# And I don't have any more of this...



## Old Griz (Sep 8, 2005)

SOmething different from the outfit in England that makes alternative ivory... alternative jade.. from the only sample they sent that was big enough to make a pen out of.... I will be ordering more of this in the future.... turns and polishes beautifully.... The pictures do not do it justice... 3 views of the same pen.. 

*TN Gold Jr Gent Fountain Pen....*


----------



## alamocdc (Sep 8, 2005)

All I can say, Tom, is Wow! That stuff is beautimus! You did a fine job on it as always, of course, but I really like the look of that material. [^]


----------



## rtjw (Sep 8, 2005)

great looking pen. What is the alternative material made out of?


----------



## Old Griz (Sep 8, 2005)

> _Originally posted by rtjw_
> <br />great looking pen. What is the alternative material made out of?

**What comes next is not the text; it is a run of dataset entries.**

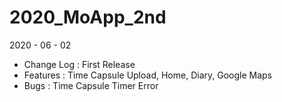 # 2020_MoApp_2nd

2020 - 06 - 02
- Change Log : First Release
- Features : Time Capsule Upload, Home, Diary, Google Maps
- Bugs : Time Capsule Timer Error
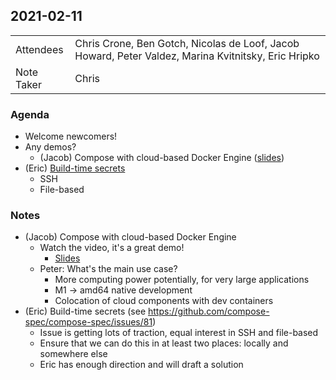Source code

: ## 2021-02-11
|  |  |
| -------- | -------- |
| Attendees  | Chris Crone, Ben Gotch, Nicolas de Loof, Jacob Howard, Peter Valdez, Marina Kvitnitsky, Eric Hripko |
| Note Taker | Chris |

### Agenda

* Welcome newcomers!
* Any demos?
  * (Jacob) Compose with cloud-based Docker Engine ([slides](https://docs.google.com/presentation/d/18ebn5M2NYycKuQ24gWJ4NOoNu-RRHi4G4Q_BGWcj8b4/edit?usp=sharing))
* (Eric) [Build-time secrets](https://github.com/compose-spec/compose-spec/issues/81)
  * SSH
  * File-based

### Notes

* (Jacob) Compose with cloud-based Docker Engine
    * Watch the video, it's a great demo!
        * [Slides](https://docs.google.com/presentation/d/18ebn5M2NYycKuQ24gWJ4NOoNu-RRHi4G4Q_BGWcj8b4/edit?usp=sharing)
    * Peter: What's the main use case?
        * More computing power potentially, for very large applications
        * M1 -> amd64 native development
        * Colocation of cloud components with dev containers
* (Eric) Build-time secrets (see https://github.com/compose-spec/compose-spec/issues/81)
    * Issue is getting lots of traction, equal interest in SSH and file-based
    * Ensure that we can do this in at least two places: locally and somewhere else
    * Eric has enough direction and will draft a solution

It is some form of acrylic... real interesting stuff... I have used some of the samples for cabochons... when I get some extra cash I am going to order some.. it ain't all that cheap... especially with shipping from England... there is a company in the states that supposedly carries it, but I have called and spoken to them about 6 times asking for a catalog and prices and am still waiting after 8 months... the outfit in England sent me samples within a week.... guess who I am going to do business with..


----------



## JimGo (Sep 8, 2005)

That's a pretty cool material Tom!  Nice pen, too!


----------



## chigdon (Sep 8, 2005)

I am not a big acrylic user but that is really nice stuff.  Thanks for the look.


----------



## vick (Sep 8, 2005)

Looks really nice Tom.  I think the material is begging to have some Asain style laser engraving on it, maybe a dragon?


----------



## Ligget (Sep 8, 2005)

Tom, trust the UK to get it right! LOL
That will be a first!!![:0]
Lovely material on a well turned pen.[]


----------



## cigarman (Sep 8, 2005)

Tom, does this outfit have a web address?


----------



## Turnitall (Sep 8, 2005)

Very classy, will you be selling this material. I doubt I could do as well with it. but would like to try some. how much is it.


----------



## Old Griz (Sep 8, 2005)

Here is the link Tom..... It really does not give much info... you need to email them... they are good at getting back to you... 

http://www.gpsagencies.co.uk/


----------



## mick (Sep 8, 2005)

Tom, I keep lookin and lookin for the drooling icon....we need one.
Great looking pen


----------



## Thumbs (Sep 8, 2005)

Hey, Tom!  Old Buddy!  Old Pal!  What about that group buy?[}]


----------



## woodscavenger (Sep 8, 2005)

OOOOOOOOOHHHHHHHHH!   AAAAAAAHHHHHHH!  That's cool looking.


----------



## jvsank (Sep 9, 2005)

Very nice Tom


----------



## Czarcastic (Sep 9, 2005)

> _Originally posted by mick_
> <br />Tom, I keep lookin and lookin for the drooling icon....we need one.
> Great looking pen



Mick:
Try, this: 
	

	
	
		
		

		
		
	


	




 http://us.i1.yimg.com/us.yimg.com/i/mesg/emoticons6/38.gif


Tom:
Great looking material!  I really like Vick's idea of an Asian-themed laser engraving.


----------



## Old Griz (Sep 9, 2005)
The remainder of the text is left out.